In 2007, another study of Singhal et al. (2007) with six patients indicated that NBO was able to decrease lactate using magnetic resonance spectroscopy imaging by a voxel-based analysis. The mean N-acetyl-aspartate levels from baseline to 4 hours was different between NBO and control groups, showing that NBO improves aerobic metabolism and preserves neuronal integrity in the ischemic brain.
In 2010, Singhal group further reported that eight patients who presented outside the time window for thrombolytic therapy had a larger diffusion/perfusion mismatch on MRI for 4 hours or more after NBO treatment, compared with six patients with normoxia (Gonzalez et al., 2010). All were enrolled in a NBO pilot study in the year of 2005 above mentioned. These data came from 14 patients with 8 patients receiving NBO treatment and 6 patients with normoxia. National Institutes of Health Stroke Scale (NIHSS) showed no significant correlation between the two groups.
In 2012, Wu et al. (2012) reported a clinical study with 16 patients who underwent less than 12 hours after witnessed stroke onset or 15 hours after last seen neurologically intact. They observed that NBO group had a > 20% visually-estimated mismatch in acute diffusion weighted imaging and perfusion-weighted imaging lesion volumes. This study showed that NBO had therapeutic potential because ischemic lesion growth was attenuated with 4-hour NBO treatment.
On the other hand, some clinical trials failed to show beneficial effects of NBO. A recent study in Indian patients with AIS indicated that NBO did not improve the clinical scores of stroke outcome (Padma et al., 2010). The contributing factors for the lack of effect might include the delayed NBO administration (on an average 6-10 hours after stroke onset) and lower flow rates (12 L/min, versus 45 L/min used in the study of Singhal et al. (2005)).

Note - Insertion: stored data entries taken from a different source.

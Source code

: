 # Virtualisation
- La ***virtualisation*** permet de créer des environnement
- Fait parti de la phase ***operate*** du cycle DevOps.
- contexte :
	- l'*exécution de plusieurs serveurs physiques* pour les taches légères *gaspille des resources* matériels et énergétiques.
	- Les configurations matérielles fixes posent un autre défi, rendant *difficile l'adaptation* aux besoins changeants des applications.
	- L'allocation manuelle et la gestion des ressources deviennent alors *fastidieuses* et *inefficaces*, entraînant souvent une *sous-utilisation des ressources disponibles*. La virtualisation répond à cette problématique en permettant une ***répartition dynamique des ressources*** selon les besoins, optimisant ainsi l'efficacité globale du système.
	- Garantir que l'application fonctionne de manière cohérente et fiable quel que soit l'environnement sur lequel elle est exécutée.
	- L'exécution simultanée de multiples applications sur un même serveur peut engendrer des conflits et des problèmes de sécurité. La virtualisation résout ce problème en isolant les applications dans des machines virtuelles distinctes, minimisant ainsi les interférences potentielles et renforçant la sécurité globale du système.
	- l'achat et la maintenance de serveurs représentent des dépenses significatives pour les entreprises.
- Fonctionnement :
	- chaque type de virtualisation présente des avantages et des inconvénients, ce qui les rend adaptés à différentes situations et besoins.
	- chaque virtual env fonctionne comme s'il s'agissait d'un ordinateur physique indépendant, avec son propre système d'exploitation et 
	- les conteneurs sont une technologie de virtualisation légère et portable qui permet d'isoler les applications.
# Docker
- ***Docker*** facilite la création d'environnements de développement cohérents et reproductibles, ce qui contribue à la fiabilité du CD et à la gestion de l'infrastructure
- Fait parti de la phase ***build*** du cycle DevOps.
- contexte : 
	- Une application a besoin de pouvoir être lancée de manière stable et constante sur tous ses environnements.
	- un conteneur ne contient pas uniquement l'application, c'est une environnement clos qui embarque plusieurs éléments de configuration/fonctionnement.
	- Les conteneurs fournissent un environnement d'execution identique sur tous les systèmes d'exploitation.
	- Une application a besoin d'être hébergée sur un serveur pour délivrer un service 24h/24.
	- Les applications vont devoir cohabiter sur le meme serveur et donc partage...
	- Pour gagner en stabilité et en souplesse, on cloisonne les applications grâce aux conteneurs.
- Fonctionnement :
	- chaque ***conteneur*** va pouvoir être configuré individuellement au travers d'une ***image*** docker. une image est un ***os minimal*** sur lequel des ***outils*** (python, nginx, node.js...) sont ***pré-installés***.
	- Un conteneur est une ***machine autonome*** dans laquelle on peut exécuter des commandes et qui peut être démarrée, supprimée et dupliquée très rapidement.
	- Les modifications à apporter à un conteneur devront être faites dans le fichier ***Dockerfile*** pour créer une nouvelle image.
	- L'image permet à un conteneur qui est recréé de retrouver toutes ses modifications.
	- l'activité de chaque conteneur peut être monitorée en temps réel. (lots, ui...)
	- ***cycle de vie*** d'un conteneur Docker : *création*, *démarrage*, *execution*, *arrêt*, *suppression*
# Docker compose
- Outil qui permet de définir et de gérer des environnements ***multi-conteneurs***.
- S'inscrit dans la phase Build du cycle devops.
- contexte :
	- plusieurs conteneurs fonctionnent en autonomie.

Therefore, the results of clinical trials were much more complicated than the animal studies, due to the difference in sample size, the starting time point of NBO treatment and differential patient inclusion criteria. The outcomes of NBO treatment on patients are summarized in Table 1.
Table 1.
Experimental studies of normobaric oxygen (NBO) treatment in acute ischemic stroke patients

THE FUTURE DIRECTION OF CLINICAL TRIALS
As we mentioned earlier, NBO is easy to apply. However, NBO treatment in all published clinical trials was performed in hospital after the patients had reached there. The average starting time of NBO administration was 6-10 hours, or more, after onset of ischemia. We look forward to the clinical trials designed for NBO treatment as early as in the ambulance. Moreover, determining the therapeutic time window of NBO treatment is critical in clinic. We need to determine how long after ischemia NBO treatment is still of beneficial effects. In addition, NBO preconditioning could be applied to TIA patients, who are at high risk of stroke and 1/3 of whom is likely to develop into AIS. Finally, research on the efficacy of NBO in sub-acute and chronic patients is warranted.
CONCLUSIONS
As a non-pharmaceutical and non-invasive treatment, NBO is worthy of notice as a promising AIS therapy. NBO shows protective effects not only in basic animal experiments but also in pilot clinical trials. Further preclinical and clinical studies are needed to determine its optimum therapy time window and long-term effects. Large clinical studies with optimal inclusion criteria of patients and the strategies of NBO treatment are warranted in the future.
Footnotes
Funding: This work was partially supported by grants from the National Natural Science Foundation of China, No. 81171242, 81200928; Beijing Nova Program, No. Z141107001814045; and U.S. National Institutes of Health, No. P30GM103400.
Conflicts of interest
The authors declare that they have no competing interests.